Very nicely done everyone, tanks look great!


----------



## phlyergirl (Nov 6, 2011)

Wow, I can't even vote for myself. :lol: Awesome tanks.


----------



## grogan (Jan 23, 2011)

this tank is my store tank. I built it, scaped it, and plated it...so its my tank, not the stores! Lol the other employes are afraid to touch it.


----------



## blindkiller85 (Jan 8, 2011)

I thought we weren't supposed to disclose who's tanks were who's, but you have them labled lol. I mean I know you said that you did that, but I don't think it's been done before!



grogan said:


> this tank is my store tank. I built it, scaped it, and plated it...so its my tank, not the stores! Lol the other employes are afraid to touch it.


That's funny!


----------



## funlad3 (Oct 9, 2010)

Wow! Great tanks everyone!


----------



## lmb (Nov 1, 2011)

Great tanks everyone! And thanks for the votes people!


----------



## cossie (Dec 19, 2010)

same here guys thanks for the votes,
IMB are those real or fake plants?


----------



## lmb (Nov 1, 2011)

*L*mb 

Those are fake, but my lighting is for plants so it made them pop with that green glow.

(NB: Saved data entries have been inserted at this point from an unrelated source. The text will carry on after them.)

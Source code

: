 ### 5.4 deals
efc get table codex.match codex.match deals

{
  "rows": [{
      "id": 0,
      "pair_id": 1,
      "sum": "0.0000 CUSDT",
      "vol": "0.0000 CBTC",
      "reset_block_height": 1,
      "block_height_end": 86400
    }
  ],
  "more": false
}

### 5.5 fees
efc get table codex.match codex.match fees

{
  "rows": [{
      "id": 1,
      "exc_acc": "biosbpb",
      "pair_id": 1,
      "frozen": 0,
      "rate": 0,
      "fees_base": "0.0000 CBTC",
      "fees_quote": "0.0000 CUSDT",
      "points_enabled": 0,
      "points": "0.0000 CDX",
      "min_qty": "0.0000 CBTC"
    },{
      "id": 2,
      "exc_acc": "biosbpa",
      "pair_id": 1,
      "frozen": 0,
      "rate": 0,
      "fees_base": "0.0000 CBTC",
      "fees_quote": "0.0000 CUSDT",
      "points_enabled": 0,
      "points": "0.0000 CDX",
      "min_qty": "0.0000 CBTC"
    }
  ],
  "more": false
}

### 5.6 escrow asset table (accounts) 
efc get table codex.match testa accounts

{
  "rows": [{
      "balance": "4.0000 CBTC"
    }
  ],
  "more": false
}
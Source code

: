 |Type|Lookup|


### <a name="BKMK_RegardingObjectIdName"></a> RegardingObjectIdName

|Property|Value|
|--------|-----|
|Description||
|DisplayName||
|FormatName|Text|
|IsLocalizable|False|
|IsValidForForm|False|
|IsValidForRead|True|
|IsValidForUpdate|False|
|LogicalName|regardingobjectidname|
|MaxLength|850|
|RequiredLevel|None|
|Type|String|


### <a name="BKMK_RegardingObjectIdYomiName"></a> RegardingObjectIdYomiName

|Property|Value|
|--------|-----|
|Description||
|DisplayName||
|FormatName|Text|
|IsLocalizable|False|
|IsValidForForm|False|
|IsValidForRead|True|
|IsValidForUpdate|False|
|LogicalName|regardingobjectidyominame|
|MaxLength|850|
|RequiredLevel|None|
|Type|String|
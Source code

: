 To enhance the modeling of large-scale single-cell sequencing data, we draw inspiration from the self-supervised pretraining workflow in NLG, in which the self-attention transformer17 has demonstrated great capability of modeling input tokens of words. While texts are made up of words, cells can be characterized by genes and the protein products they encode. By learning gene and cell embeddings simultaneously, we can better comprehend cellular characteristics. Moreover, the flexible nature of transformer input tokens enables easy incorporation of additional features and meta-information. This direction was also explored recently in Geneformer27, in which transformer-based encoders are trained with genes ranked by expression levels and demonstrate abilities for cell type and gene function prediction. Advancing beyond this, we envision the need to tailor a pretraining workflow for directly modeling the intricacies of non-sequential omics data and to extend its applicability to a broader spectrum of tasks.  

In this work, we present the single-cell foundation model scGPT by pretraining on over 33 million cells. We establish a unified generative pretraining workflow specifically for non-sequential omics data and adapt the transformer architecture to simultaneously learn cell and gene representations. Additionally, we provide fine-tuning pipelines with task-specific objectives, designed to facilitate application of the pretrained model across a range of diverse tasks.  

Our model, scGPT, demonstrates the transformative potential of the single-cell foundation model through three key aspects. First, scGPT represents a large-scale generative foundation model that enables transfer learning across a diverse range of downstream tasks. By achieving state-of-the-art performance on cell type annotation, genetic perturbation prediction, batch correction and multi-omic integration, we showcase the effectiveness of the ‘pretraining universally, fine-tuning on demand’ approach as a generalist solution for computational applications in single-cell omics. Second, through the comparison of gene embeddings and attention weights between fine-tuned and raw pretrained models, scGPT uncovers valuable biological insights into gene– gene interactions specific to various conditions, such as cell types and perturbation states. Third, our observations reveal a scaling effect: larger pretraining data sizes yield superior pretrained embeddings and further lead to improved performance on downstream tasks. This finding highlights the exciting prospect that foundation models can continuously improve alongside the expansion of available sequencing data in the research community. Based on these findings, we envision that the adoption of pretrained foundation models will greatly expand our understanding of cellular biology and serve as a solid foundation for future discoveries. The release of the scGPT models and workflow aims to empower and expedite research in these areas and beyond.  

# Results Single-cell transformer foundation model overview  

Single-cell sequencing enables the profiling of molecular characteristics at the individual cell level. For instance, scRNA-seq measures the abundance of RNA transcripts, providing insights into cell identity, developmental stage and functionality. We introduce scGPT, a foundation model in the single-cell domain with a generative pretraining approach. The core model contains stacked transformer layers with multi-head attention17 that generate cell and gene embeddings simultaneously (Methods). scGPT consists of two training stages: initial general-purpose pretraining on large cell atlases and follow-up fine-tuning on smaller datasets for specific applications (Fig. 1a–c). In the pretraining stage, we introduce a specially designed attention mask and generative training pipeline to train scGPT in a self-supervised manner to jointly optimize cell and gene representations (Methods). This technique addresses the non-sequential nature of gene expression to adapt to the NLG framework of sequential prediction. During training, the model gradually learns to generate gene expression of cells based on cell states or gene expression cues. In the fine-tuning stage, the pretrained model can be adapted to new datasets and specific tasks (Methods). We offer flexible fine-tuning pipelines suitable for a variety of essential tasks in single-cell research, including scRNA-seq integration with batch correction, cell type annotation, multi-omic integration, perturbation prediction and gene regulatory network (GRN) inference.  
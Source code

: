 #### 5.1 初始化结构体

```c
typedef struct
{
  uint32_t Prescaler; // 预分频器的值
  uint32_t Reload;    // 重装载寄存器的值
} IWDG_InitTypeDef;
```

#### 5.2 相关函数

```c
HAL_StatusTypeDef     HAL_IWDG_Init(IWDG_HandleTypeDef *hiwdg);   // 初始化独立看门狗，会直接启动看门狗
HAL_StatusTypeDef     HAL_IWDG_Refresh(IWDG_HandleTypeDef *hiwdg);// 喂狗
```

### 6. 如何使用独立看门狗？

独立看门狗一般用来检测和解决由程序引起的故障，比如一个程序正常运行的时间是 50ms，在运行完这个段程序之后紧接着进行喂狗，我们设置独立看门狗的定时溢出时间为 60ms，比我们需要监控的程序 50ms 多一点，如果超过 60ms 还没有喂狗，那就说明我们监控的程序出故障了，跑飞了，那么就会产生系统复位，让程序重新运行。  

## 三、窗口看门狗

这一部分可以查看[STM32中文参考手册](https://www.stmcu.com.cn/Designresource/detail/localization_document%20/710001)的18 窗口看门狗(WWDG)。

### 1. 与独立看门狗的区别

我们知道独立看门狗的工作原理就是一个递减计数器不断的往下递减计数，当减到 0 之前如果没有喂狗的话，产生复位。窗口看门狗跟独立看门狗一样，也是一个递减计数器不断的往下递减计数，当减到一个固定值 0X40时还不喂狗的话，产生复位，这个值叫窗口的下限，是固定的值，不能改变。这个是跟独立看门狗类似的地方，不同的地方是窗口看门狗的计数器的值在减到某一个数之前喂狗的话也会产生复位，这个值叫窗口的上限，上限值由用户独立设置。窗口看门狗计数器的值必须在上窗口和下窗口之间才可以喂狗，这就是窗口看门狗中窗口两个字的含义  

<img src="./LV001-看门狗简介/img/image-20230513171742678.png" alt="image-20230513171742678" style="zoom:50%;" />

But, that picture was taken a month ago, before I switch back over to a planted tank.


----------



## cossie (Dec 19, 2010)

does look good 

LMB lol


----------



## lmb (Nov 1, 2011)

Thanks Cossie, yours as well. I especially like your SW tank.

And haha yeah, LMB.


----------



## cossie (Dec 19, 2010)

haha yer the picture hasnt done it justice


----------



## snyderguy (Feb 9, 2010)

blindkiller85 said:


> I thought we weren't supposed to disclose who's tanks were who's, but you have them labled lol. I mean I know you said that you did that, but I don't think it's been done before!
> 
> 
> 
> That's funny!


You can for TOTM, not POTM. Makes sense when you think about it.


----------



## Obsidian (May 20, 2007)

bml I can't remember- are we allowed to talk about the tank we voted for? I would like to add some commentary but not if it is against the rules.


----------



## bmlbytes (Aug 1, 2009)

I would say you can talk about individual tanks and why you think they are good/bad. You can comment on the tanks, just don't explicitly state which one you voted for.


----------



## grogan (Jan 23, 2011)

Cool @ cossie: 
ive have some ideas about your scape.

-Your crypts have great color but I would move them. If you moved all of them behind the log and bunched everything together it would give the tank a better sense of depth. Then you would also have more room for planting some new plants. Micro swords would look awesome.


----------



## Obsidian (May 20, 2007)

I like Meldiane's tank because I like how it has a good mix of space and plants. I also enjoy the blue gravel. Unfortunately the water clarity causes problems with the picture. Not to say that the water isn't actually clear, sometimes pictures will come across that way. Overall I feel that this is a well scaped tank as long as you have confident fish. There isn't really anywhere for a shy fish to hide. 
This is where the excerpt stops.